**WORK ORDER**
Every entry must be copied word for word.

****

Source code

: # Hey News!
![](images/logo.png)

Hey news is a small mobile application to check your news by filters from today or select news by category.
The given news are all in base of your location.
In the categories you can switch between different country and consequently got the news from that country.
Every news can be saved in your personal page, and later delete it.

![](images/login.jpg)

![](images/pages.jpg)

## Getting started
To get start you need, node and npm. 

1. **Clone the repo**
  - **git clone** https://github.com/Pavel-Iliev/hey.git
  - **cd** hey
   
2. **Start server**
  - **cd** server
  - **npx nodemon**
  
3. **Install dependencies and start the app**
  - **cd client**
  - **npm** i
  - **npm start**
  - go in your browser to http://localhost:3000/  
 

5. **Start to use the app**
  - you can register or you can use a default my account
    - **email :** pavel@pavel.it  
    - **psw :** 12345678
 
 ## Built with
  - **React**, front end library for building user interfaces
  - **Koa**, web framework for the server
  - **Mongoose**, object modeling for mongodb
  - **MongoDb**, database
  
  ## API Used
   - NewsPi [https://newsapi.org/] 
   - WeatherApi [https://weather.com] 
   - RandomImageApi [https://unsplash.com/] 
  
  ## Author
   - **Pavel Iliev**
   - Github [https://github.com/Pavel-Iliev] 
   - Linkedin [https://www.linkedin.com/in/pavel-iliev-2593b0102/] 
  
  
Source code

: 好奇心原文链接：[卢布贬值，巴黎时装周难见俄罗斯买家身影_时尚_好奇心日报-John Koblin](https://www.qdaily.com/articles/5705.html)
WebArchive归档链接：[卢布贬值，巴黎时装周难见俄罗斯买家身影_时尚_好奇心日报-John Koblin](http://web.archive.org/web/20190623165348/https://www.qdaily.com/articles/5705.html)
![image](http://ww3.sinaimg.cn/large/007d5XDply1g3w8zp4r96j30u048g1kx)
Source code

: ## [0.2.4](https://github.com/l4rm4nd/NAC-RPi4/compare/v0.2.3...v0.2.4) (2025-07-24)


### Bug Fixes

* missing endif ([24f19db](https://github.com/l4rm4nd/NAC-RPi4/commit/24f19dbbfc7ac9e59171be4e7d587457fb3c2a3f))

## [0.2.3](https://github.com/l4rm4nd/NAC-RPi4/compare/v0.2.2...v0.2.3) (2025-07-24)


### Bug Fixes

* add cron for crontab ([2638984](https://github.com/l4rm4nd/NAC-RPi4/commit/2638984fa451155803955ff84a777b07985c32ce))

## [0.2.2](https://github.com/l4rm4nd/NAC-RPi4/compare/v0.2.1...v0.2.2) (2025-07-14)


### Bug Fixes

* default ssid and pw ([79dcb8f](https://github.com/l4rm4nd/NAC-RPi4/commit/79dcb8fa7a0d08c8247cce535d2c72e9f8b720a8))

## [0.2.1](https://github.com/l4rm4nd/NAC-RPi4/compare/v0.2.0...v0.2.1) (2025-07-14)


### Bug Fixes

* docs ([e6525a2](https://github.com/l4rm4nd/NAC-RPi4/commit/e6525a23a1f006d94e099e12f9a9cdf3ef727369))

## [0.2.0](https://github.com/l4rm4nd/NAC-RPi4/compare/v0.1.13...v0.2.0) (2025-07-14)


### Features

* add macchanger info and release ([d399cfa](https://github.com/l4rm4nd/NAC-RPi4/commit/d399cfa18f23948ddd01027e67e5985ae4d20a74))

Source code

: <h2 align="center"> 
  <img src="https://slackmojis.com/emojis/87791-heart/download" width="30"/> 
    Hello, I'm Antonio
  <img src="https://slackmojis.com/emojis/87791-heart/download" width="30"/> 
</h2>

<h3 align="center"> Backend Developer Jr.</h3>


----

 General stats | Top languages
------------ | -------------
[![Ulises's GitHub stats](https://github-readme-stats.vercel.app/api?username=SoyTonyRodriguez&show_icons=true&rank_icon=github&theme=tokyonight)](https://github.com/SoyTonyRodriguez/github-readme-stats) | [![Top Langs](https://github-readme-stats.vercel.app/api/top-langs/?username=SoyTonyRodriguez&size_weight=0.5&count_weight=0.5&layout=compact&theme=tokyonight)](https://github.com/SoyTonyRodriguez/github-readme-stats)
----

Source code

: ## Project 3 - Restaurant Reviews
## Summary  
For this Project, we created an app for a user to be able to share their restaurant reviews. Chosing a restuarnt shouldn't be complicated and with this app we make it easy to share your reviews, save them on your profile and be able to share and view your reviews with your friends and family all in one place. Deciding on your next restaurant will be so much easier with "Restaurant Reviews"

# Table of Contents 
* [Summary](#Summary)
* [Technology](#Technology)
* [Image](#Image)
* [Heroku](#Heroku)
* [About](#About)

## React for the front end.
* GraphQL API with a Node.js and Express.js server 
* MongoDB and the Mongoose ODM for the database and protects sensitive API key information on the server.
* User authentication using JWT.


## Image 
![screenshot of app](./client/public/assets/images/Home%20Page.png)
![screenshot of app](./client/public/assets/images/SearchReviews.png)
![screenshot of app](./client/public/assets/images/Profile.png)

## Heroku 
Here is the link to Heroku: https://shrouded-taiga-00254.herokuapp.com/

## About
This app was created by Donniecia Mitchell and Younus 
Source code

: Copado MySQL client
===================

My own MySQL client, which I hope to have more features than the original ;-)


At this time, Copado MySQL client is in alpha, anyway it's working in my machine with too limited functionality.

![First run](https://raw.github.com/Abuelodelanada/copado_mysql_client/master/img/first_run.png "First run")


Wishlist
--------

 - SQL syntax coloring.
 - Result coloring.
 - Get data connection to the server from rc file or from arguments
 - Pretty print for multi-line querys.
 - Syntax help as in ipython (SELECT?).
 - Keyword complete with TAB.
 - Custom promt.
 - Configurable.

****

**SOLUTION FOR THIS PROBLEM**
Source code

: # Hey News!
![](images/logo.png)

Hey news is a small mobile application to check your news by filters from today or select news by category.
The given news are all in base of your location.
In the categories you can switch between different country and consequently got the news from that country.
Every news can be saved in your personal page, and later delete it.

![](images/login.jpg)

![](images/pages.jpg)

## Getting started
To get start you need, node and npm. 

1. **Clone the repo**
  - **git clone** https://github.com/Pavel-Iliev/hey.git
  - **cd** hey
   
2. **Start server**
  - **cd** server
  - **npx nodemon**
  
3. **Install dependencies and start the app**
  - **cd client**
  - **npm** i
  - **npm start**
  - go in your browser to http://localhost:3000/  
 

5. **Start to use the app**
  - you can register or you can use a default my account
    - **email :** pavel@pavel.it  
    - **psw :** 12345678
 
 ## Built with
  - **React**, front end library for building user interfaces
  - **Koa**, web framework for the server
  - **Mongoose**, object modeling for mongodb
  - **MongoDb**, database
  
  ## API Used
   - NewsPi [https://newsapi.org/] 
   - WeatherApi [https://weather.com] 
   - RandomImageApi [https://unsplash.com/] 
  
  ## Author
   - **Pavel Iliev**
   - Github [https://github.com/Pavel-Iliev] 
   - Linkedin [https://www.linkedin.com/in/pavel-iliev-2593b0102/] 
  
  
Source code

: 好奇心原文链接：[卢布贬值，巴黎时装周难见俄罗斯买家身影_时尚_好奇心日报-John Koblin](https://www.qdaily.com/articles/5705.html)
WebArchive归档链接：[卢布贬值，巴黎时装周难见俄罗斯买家身影_时尚_好奇心日报-John Koblin](http://web.archive.org/web/20190623165348/https://www.qdaily.com/articles/5705.html)
![image](http://ww3.sinaimg.cn/large/007d5XDply1g3w8zp4r96j30u048g1kx)
Source code

: ## [0.2.4](https://github.com/l4rm4nd/NAC-RPi4/compare/v0.2.3...v0.2.4) (2025-07-24)


### Bug Fixes

* missing endif ([24f19db](https://github.com/l4rm4nd/NAC-RPi4/commit/24f19dbbfc7ac9e59171be4e7d587457fb3c2a3f))

## [0.2.3](https://github.com/l4rm4nd/NAC-RPi4/compare/v0.2.2...v0.2.3) (2025-07-24)


### Bug Fixes

* add cron for crontab ([2638984](https://github.com/l4rm4nd/NAC-RPi4/commit/2638984fa451155803955ff84a777b07985c32ce))

## [0.2.2](https://github.com/l4rm4nd/NAC-RPi4/compare/v0.2.1...v0.2.2) (2025-07-14)


### Bug Fixes

* default ssid and pw ([79dcb8f](https://github.com/l4rm4nd/NAC-RPi4/commit/79dcb8fa7a0d08c8247cce535d2c72e9f8b720a8))

## [0.2.1](https://github.com/l4rm4nd/NAC-RPi4/compare/v0.2.0...v0.2.1) (2025-07-14)


### Bug Fixes

* docs ([e6525a2](https://github.com/l4rm4nd/NAC-RPi4/commit/e6525a23a1f006d94e099e12f9a9cdf3ef727369))

## [0.2.0](https://github.com/l4rm4nd/NAC-RPi4/compare/v0.1.13...v0.2.0) (2025-07-14)


### Features

* add macchanger info and release ([d399cfa](https://github.com/l4rm4nd/NAC-RPi4/commit/d399cfa18f23948ddd01027e67e5985ae4d20a74))

Source code

: <h2 align="center"> 
  <img src="https://slackmojis.com/emojis/87791-heart/download" width="30"/> 
    Hello, I'm Antonio
  <img src="https://slackmojis.com/emojis/87791-heart/download" width="30"/> 
</h2>

<h3 align="center"> Backend Developer Jr.</h3>


----

 General stats | Top languages
------------ | -------------
[![Ulises's GitHub stats](https://github-readme-stats.vercel.app/api?username=SoyTonyRodriguez&show_icons=true&rank_icon=github&theme=tokyonight)](https://github.com/SoyTonyRodriguez/github-readme-stats) | [![Top Langs](https://github-readme-stats.vercel.app/api/top-langs/?username=SoyTonyRodriguez&size_weight=0.5&count_weight=0.5&layout=compact&theme=tokyonight)](https://github.com/SoyTonyRodriguez/github-readme-stats)
----

Source code

: ## Project 3 - Restaurant Reviews
## Summary  
For this Project, we created an app for a user to be able to share their restaurant reviews. Chosing a restuarnt shouldn't be complicated and with this app we make it easy to share your reviews, save them on your profile and be able to share and view your reviews with your friends and family all in one place. Deciding on your next restaurant will be so much easier with "Restaurant Reviews"

# Table of Contents 
* [Summary](#Summary)
* [Technology](#Technology)
* [Image](#Image)
* [Heroku](#Heroku)
* [About](#About)

## React for the front end.
* GraphQL API with a Node.js and Express.js server 
* MongoDB and the Mongoose ODM for the database and protects sensitive API key information on the server.
* User authentication using JWT.


## Image 
![screenshot of app](./client/public/assets/images/Home%20Page.png)
![screenshot of app](./client/public/assets/images/SearchReviews.png)
![screenshot of app](./client/public/assets/images/Profile.png)

## Heroku 
Here is the link to Heroku: https://shrouded-taiga-00254.herokuapp.com/

## About
This app was created by Donniecia Mitchell and Younus 
Source code

: Copado MySQL client
===================

My own MySQL client, which I hope to have more features than the original ;-)


At this time, Copado MySQL client is in alpha, anyway it's working in my machine with too limited functionality.

![First run](https://raw.github.com/Abuelodelanada/copado_mysql_client/master/img/first_run.png "First run")


Wishlist
--------

 - SQL syntax coloring.
 - Result coloring.
 - Get data connection to the server from rc file or from arguments
 - Pretty print for multi-line querys.
 - Syntax help as in ipython (SELECT?).
 - Keyword complete with TAB.
 - Custom promt.
 - Configurable.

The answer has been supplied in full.